Entries shown ▸
*-*-*
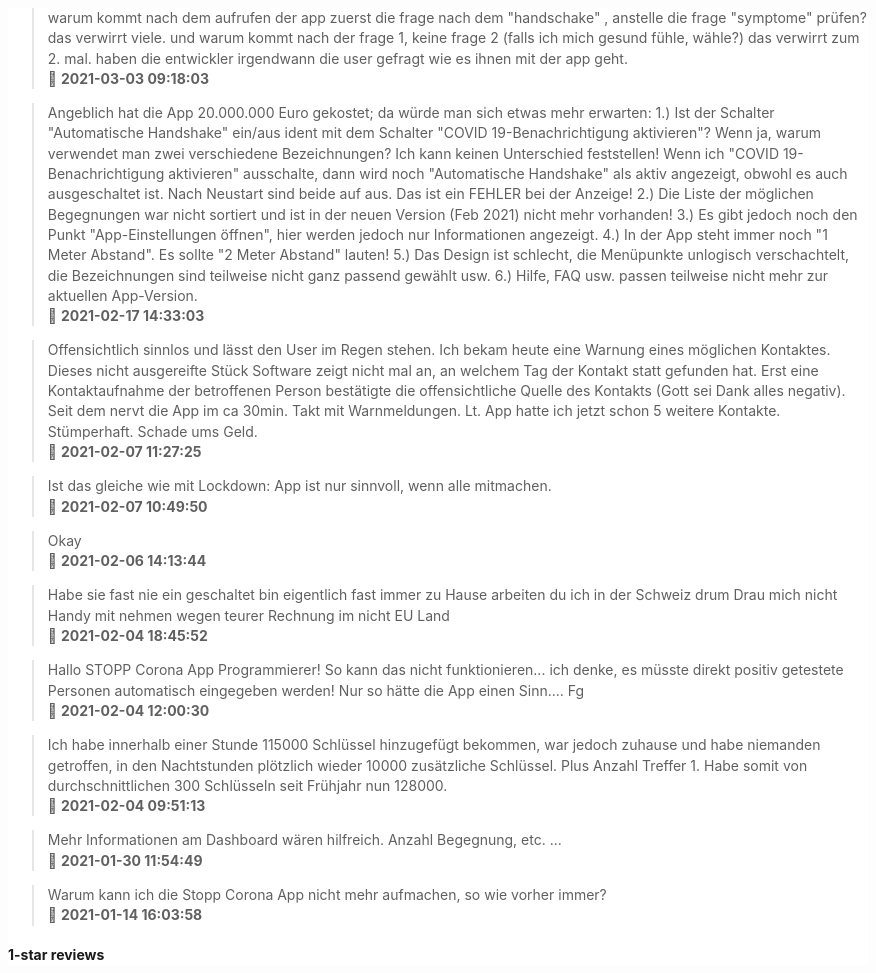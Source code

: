 > warum kommt nach dem aufrufen der app zuerst die frage nach dem "handschake" , anstelle die frage "symptome" prüfen? das verwirrt viele. und warum kommt nach der frage 1, keine frage 2 (falls ich mich gesund fühle, wähle?) das verwirrt zum 2. mal. haben die entwickler irgendwann die user gefragt wie es ihnen mit der app geht.<br> :date: __2021-03-03 09:18:03__

> Angeblich hat die App 20.000.000 Euro gekostet; da würde man sich etwas mehr erwarten: 1.) Ist der Schalter "Automatische Handshake" ein/aus ident mit dem Schalter "COVID 19-Benachrichtigung aktivieren"? Wenn ja, warum verwendet man zwei verschiedene Bezeichnungen? Ich kann keinen Unterschied feststellen! Wenn ich "COVID 19-Benachrichtigung aktivieren" ausschalte, dann wird noch "Automatische Handshake" als aktiv angezeigt, obwohl es auch ausgeschaltet ist. Nach Neustart sind beide auf aus. Das ist ein FEHLER bei der Anzeige! 2.) Die Liste der möglichen Begegnungen war nicht sortiert und ist in der neuen Version (Feb 2021) nicht mehr vorhanden! 3.) Es gibt jedoch noch den Punkt "App-Einstellungen öffnen", hier werden jedoch nur Informationen angezeigt. 4.) In der App steht immer noch "1 Meter Abstand". Es sollte "2 Meter Abstand" lauten! 5.) Das Design ist schlecht, die Menüpunkte unlogisch verschachtelt, die Bezeichnungen sind teilweise nicht ganz passend gewählt usw. 6.) Hilfe, FAQ usw. passen teilweise nicht mehr zur aktuellen App-Version.<br> :date: __2021-02-17 14:33:03__

> Offensichtlich sinnlos und lässt den User im Regen stehen. Ich bekam heute eine Warnung eines möglichen Kontaktes. Dieses nicht ausgereifte Stück Software zeigt nicht mal an, an welchem Tag der Kontakt statt gefunden hat. Erst eine Kontaktaufnahme der betroffenen Person bestätigte die offensichtliche Quelle des Kontakts (Gott sei Dank alles negativ). Seit dem nervt die App im ca 30min. Takt mit Warnmeldungen. Lt. App hatte ich jetzt schon 5 weitere Kontakte. Stümperhaft. Schade ums Geld.<br> :date: __2021-02-07 11:27:25__

> Ist das gleiche wie mit Lockdown: App ist nur sinnvoll, wenn alle mitmachen.<br> :date: __2021-02-07 10:49:50__

> Okay<br> :date: __2021-02-06 14:13:44__

> Habe sie fast nie ein geschaltet bin eigentlich fast immer zu Hause arbeiten du ich in der Schweiz drum Drau mich nicht Handy mit nehmen wegen teurer Rechnung im nicht EU Land<br> :date: __2021-02-04 18:45:52__

> Hallo STOPP Corona App Programmierer! So kann das nicht funktionieren... ich denke, es müsste direkt positiv getestete Personen automatisch eingegeben werden! Nur so hätte die App einen Sinn.... Fg<br> :date: __2021-02-04 12:00:30__

> Ich habe innerhalb einer Stunde 115000 Schlüssel hinzugefügt bekommen, war jedoch zuhause und habe niemanden getroffen, in den Nachtstunden plötzlich wieder 10000 zusätzliche Schlüssel. Plus Anzahl Treffer 1. Habe somit von durchschnittlichen 300 Schlüsseln seit Frühjahr nun 128000.<br> :date: __2021-02-04 09:51:13__

> Mehr Informationen am Dashboard wären hilfreich. Anzahl Begegnung, etc. ...<br> :date: __2021-01-30 11:54:49__

> Warum kann ich die Stopp Corona App nicht mehr aufmachen, so wie vorher immer?<br> :date: __2021-01-14 16:03:58__



#### 1-star reviews

<p align="center">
*-*-*
Task to complete ▸
In the listing above, start at the line with "Okay<br> :date: __2021-02-06 14:13:44__", go on through the line with "Land<br> :date: __2021-02-04 18:45:52__", and copy each of those lines exactly; leave out all the rest.

Problem solution ▸
> Okay<br> :date: __2021-02-06 14:13:44__

> Habe sie fast nie ein geschaltet bin eigentlich fast immer zu Hause arbeiten du ich in der Schweiz drum Drau mich nicht Handy mit nehmen wegen teurer Rechnung im nicht EU Land<br> :date: __2021-02-04 18:45:52__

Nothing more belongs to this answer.